Pull out every line below that contains the word "master".

┌──

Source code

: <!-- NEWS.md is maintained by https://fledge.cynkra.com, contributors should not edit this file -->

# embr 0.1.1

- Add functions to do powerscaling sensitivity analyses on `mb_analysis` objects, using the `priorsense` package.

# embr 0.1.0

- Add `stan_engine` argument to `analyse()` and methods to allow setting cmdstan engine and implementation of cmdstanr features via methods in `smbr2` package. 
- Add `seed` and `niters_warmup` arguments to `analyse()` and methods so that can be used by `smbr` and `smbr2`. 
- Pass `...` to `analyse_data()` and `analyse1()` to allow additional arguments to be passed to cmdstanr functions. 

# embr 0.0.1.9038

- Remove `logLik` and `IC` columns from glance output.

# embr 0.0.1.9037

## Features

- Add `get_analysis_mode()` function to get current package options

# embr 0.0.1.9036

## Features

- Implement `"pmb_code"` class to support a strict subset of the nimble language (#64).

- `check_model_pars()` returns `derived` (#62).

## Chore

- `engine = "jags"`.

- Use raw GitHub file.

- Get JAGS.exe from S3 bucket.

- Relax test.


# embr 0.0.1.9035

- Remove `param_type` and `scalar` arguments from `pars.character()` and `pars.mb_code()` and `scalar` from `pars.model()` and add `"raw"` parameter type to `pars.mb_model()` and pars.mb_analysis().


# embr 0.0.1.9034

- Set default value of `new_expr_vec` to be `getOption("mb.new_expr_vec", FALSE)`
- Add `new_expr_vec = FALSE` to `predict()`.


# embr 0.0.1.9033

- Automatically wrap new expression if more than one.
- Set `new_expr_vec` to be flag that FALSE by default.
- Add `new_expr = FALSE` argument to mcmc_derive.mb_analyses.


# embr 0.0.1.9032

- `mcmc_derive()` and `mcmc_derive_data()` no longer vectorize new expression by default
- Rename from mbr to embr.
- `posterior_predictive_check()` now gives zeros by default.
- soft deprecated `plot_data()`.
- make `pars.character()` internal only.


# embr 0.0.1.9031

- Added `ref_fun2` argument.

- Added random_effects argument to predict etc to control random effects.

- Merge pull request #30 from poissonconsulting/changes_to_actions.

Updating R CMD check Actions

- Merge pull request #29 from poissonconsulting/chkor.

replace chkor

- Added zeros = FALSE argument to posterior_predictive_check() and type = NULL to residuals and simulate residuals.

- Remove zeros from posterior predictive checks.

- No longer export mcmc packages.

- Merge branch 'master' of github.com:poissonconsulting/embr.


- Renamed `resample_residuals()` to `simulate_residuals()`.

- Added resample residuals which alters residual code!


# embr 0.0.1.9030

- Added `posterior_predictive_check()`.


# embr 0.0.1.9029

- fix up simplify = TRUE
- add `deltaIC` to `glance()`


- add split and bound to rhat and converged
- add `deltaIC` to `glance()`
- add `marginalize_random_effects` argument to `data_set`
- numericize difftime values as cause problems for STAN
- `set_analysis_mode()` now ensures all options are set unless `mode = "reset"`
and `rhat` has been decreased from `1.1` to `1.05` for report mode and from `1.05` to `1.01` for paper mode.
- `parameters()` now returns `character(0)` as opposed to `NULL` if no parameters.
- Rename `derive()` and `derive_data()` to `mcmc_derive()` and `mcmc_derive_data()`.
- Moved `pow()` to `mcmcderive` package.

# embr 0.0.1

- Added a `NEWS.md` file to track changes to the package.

└──
┌──

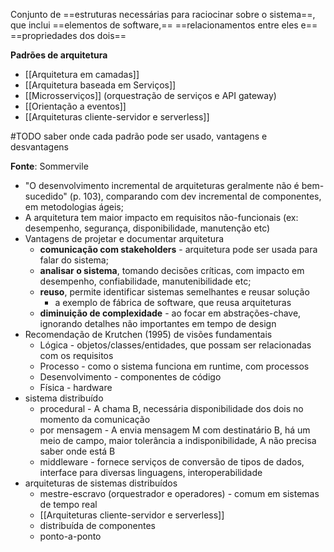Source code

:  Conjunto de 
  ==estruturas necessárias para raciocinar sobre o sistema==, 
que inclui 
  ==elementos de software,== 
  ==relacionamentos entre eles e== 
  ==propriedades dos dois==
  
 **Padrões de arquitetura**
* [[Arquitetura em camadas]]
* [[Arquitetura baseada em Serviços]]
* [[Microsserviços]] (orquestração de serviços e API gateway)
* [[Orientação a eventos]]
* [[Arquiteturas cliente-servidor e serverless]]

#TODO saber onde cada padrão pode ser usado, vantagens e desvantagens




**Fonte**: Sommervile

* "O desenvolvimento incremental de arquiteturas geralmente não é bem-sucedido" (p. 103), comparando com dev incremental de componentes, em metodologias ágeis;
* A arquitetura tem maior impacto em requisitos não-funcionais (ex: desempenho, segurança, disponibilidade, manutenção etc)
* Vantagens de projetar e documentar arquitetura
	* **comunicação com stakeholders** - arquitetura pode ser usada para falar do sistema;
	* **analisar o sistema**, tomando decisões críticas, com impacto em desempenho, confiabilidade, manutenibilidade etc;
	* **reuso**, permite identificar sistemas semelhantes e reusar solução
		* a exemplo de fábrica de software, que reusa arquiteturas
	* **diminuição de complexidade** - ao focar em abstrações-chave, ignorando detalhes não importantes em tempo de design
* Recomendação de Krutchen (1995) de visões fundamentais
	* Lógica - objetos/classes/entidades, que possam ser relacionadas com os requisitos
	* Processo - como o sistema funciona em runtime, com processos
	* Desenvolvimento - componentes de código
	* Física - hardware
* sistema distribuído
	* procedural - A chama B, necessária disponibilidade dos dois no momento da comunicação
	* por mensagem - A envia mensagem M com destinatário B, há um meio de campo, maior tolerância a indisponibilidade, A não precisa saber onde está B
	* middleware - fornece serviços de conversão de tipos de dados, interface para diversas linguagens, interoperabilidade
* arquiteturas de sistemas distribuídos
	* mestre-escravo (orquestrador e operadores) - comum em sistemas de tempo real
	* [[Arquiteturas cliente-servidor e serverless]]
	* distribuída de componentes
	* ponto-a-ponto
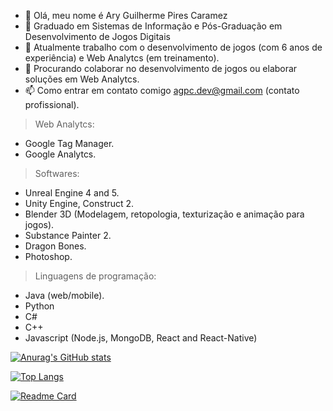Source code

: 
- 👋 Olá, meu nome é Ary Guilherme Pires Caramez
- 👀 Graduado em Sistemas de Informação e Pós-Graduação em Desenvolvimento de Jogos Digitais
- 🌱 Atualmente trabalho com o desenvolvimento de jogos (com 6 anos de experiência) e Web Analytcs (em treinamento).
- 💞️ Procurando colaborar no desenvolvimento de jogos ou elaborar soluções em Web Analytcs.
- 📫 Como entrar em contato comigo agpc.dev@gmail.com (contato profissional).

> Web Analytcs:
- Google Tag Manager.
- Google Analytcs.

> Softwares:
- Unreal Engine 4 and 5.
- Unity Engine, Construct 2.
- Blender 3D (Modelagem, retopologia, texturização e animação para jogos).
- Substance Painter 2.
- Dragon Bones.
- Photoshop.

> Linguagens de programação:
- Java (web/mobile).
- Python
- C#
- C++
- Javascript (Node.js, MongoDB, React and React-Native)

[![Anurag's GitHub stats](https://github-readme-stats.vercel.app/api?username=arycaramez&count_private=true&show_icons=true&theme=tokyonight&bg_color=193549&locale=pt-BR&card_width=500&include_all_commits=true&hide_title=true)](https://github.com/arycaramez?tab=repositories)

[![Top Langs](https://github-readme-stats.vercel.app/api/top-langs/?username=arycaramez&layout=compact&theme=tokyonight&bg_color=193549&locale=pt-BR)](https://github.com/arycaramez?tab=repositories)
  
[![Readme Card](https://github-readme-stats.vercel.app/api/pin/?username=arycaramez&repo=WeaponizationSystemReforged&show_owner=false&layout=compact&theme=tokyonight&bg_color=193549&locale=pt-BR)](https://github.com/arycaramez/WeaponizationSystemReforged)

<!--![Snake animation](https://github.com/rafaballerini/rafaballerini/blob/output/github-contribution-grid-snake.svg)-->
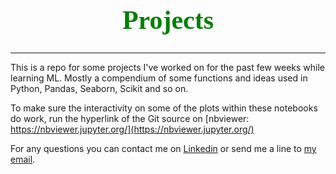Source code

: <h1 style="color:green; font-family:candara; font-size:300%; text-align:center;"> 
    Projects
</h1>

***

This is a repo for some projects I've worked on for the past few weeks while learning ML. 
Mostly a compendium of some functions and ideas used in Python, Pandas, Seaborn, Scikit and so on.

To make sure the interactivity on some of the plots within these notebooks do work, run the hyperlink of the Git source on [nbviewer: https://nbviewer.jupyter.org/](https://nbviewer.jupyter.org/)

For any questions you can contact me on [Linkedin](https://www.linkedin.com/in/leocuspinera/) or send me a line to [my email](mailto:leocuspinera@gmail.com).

└──
┌──

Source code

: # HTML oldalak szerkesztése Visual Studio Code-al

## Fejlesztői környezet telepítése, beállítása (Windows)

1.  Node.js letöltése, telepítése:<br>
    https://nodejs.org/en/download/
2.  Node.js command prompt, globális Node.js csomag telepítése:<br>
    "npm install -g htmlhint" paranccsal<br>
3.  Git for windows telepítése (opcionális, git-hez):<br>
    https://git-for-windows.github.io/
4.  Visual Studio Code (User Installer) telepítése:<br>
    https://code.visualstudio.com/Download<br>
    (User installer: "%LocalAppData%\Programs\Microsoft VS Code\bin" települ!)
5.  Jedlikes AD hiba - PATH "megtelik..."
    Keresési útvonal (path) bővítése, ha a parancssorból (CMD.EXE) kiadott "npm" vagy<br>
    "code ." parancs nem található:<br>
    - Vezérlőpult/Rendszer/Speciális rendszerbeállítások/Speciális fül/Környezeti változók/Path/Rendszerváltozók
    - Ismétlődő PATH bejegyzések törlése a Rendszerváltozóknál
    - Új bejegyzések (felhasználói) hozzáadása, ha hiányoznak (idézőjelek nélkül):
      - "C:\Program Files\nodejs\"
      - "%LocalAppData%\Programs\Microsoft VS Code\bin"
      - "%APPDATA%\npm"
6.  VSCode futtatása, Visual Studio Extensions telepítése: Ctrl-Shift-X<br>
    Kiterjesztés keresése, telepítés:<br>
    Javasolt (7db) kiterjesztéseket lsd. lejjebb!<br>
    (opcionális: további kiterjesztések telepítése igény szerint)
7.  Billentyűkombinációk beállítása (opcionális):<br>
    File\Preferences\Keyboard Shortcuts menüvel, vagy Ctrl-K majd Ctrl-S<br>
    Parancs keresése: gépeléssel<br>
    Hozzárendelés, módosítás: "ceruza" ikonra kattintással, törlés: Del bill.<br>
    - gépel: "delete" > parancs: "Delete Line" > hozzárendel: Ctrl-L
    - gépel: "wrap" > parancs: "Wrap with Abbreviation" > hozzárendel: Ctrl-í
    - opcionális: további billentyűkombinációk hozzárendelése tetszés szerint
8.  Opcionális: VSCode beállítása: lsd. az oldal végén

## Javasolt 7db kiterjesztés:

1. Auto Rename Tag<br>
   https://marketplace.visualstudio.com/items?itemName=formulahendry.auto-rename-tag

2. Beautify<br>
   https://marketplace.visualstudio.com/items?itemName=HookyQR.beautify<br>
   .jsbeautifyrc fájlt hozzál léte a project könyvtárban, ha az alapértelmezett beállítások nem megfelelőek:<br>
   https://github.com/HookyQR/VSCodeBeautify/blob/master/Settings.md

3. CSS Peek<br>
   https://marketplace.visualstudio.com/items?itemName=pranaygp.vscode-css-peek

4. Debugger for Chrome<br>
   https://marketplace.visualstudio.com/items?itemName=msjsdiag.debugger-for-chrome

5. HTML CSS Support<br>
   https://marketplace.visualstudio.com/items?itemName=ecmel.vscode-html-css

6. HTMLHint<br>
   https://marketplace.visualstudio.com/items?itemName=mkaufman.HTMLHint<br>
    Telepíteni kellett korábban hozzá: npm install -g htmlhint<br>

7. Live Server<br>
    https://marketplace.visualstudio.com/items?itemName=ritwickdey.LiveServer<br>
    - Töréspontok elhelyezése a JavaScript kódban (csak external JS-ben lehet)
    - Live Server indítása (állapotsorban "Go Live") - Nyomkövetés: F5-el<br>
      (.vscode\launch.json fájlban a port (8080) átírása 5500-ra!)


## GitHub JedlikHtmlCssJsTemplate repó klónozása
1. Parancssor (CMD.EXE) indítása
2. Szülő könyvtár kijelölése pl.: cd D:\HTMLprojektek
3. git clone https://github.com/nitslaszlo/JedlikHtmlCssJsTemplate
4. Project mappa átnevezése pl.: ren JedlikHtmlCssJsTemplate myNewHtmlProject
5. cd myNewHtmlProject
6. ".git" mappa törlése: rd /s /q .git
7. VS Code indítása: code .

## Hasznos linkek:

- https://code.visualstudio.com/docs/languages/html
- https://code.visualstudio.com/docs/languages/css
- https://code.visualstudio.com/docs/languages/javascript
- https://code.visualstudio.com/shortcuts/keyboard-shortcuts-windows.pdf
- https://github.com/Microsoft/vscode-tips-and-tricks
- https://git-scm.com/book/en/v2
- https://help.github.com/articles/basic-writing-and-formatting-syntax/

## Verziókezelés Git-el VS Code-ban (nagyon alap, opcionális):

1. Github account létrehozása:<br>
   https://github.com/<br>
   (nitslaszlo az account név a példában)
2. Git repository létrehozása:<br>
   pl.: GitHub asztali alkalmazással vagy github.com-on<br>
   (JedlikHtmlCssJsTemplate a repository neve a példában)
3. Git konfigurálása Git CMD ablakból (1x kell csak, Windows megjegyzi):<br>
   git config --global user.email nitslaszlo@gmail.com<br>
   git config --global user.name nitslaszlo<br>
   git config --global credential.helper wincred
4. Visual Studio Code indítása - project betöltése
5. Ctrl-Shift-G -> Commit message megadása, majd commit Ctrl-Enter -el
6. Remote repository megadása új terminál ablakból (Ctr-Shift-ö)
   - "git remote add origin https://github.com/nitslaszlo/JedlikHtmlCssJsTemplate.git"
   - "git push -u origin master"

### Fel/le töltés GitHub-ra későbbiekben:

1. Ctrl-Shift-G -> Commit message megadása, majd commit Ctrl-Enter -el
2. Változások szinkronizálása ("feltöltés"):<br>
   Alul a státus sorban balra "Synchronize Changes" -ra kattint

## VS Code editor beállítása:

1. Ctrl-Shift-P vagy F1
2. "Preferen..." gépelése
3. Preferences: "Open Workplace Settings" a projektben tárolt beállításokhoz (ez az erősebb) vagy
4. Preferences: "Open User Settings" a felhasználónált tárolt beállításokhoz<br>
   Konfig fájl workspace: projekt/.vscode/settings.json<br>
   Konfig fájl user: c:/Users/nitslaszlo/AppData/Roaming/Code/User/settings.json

└──

** EXERCISE RESPONSE **
- Merge branch 'master' of github.com:poissonconsulting/embr.
   https://github.com/HookyQR/VSCodeBeautify/blob/master/Settings.md
   - "git push -u origin master"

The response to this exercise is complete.